§ DIRECTIONS FOR THIS TASK: The answer should consist of the full listing below, repeated exactly and free of pictures.

==== PROVIDED DATA ====

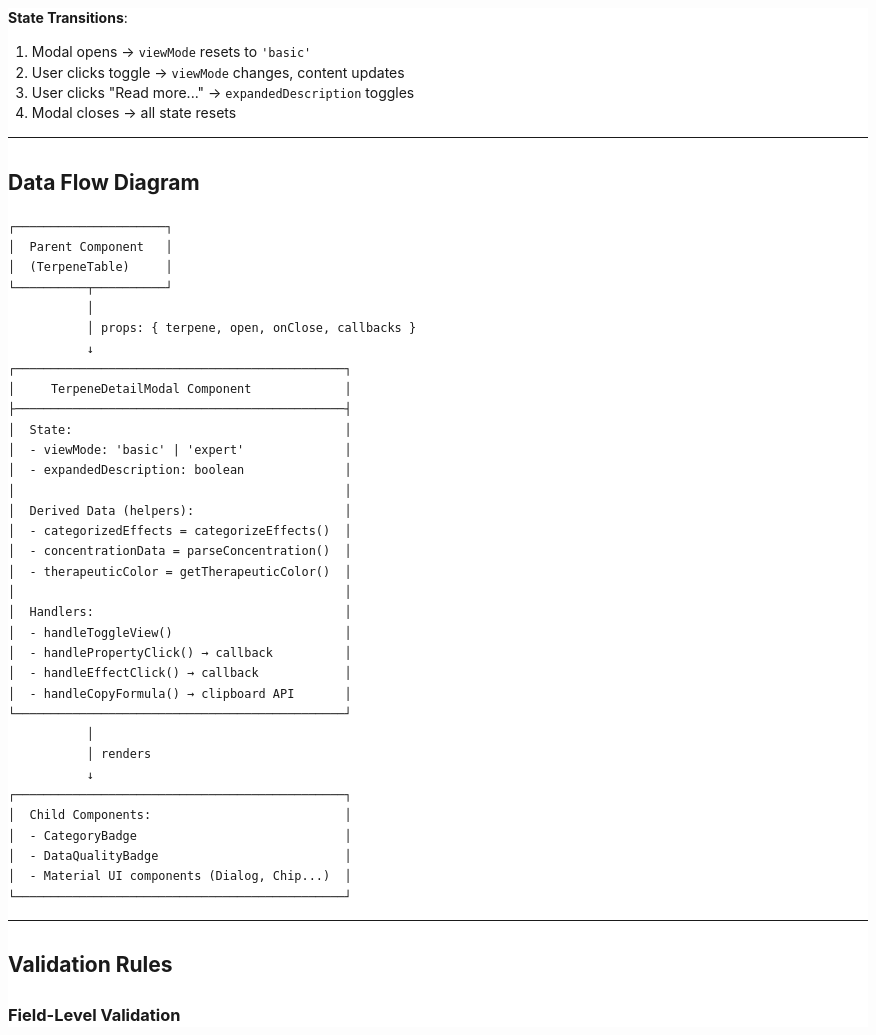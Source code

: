 **State Transitions**:
1. Modal opens → `viewMode` resets to `'basic'`
2. User clicks toggle → `viewMode` changes, content updates
3. User clicks "Read more..." → `expandedDescription` toggles
4. Modal closes → all state resets

---

## Data Flow Diagram

```
┌─────────────────────┐
│  Parent Component   │
│  (TerpeneTable)     │
└──────────┬──────────┘
           │
           │ props: { terpene, open, onClose, callbacks }
           ↓
┌──────────────────────────────────────────────┐
│     TerpeneDetailModal Component             │
├──────────────────────────────────────────────┤
│  State:                                      │
│  - viewMode: 'basic' | 'expert'              │
│  - expandedDescription: boolean              │
│                                              │
│  Derived Data (helpers):                     │
│  - categorizedEffects = categorizeEffects()  │
│  - concentrationData = parseConcentration()  │
│  - therapeuticColor = getTherapeuticColor()  │
│                                              │
│  Handlers:                                   │
│  - handleToggleView()                        │
│  - handlePropertyClick() → callback          │
│  - handleEffectClick() → callback            │
│  - handleCopyFormula() → clipboard API       │
└──────────────────────────────────────────────┘
           │
           │ renders
           ↓
┌──────────────────────────────────────────────┐
│  Child Components:                           │
│  - CategoryBadge                             │
│  - DataQualityBadge                          │
│  - Material UI components (Dialog, Chip...)  │
└──────────────────────────────────────────────┘
```

---

## Validation Rules

### Field-Level Validation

====

§ REPLY TO THE TASK:
Source code

: **State Transitions**:
1. Modal opens → `viewMode` resets to `'basic'`
2. User clicks toggle → `viewMode` changes, content updates
3. User clicks "Read more..." → `expandedDescription` toggles
4. Modal closes → all state resets

---

## Data Flow Diagram

```
┌─────────────────────┐
│  Parent Component   │
│  (TerpeneTable)     │
└──────────┬──────────┘
           │
           │ props: { terpene, open, onClose, callbacks }
           ↓
┌──────────────────────────────────────────────┐
│     TerpeneDetailModal Component             │
├──────────────────────────────────────────────┤
│  State:                                      │
│  - viewMode: 'basic' | 'expert'              │
│  - expandedDescription: boolean              │
│                                              │
│  Derived Data (helpers):                     │
│  - categorizedEffects = categorizeEffects()  │
│  - concentrationData = parseConcentration()  │
│  - therapeuticColor = getTherapeuticColor()  │
│                                              │
│  Handlers:                                   │
│  - handleToggleView()                        │
│  - handlePropertyClick() → callback          │
│  - handleEffectClick() → callback            │
│  - handleCopyFormula() → clipboard API       │
└──────────────────────────────────────────────┘
           │
           │ renders
           ↓
┌──────────────────────────────────────────────┐
│  Child Components:                           │
│  - CategoryBadge                             │
│  - DataQualityBadge                          │
│  - Material UI components (Dialog, Chip...)  │
└──────────────────────────────────────────────┘
```

---

## Validation Rules

### Field-Level Validation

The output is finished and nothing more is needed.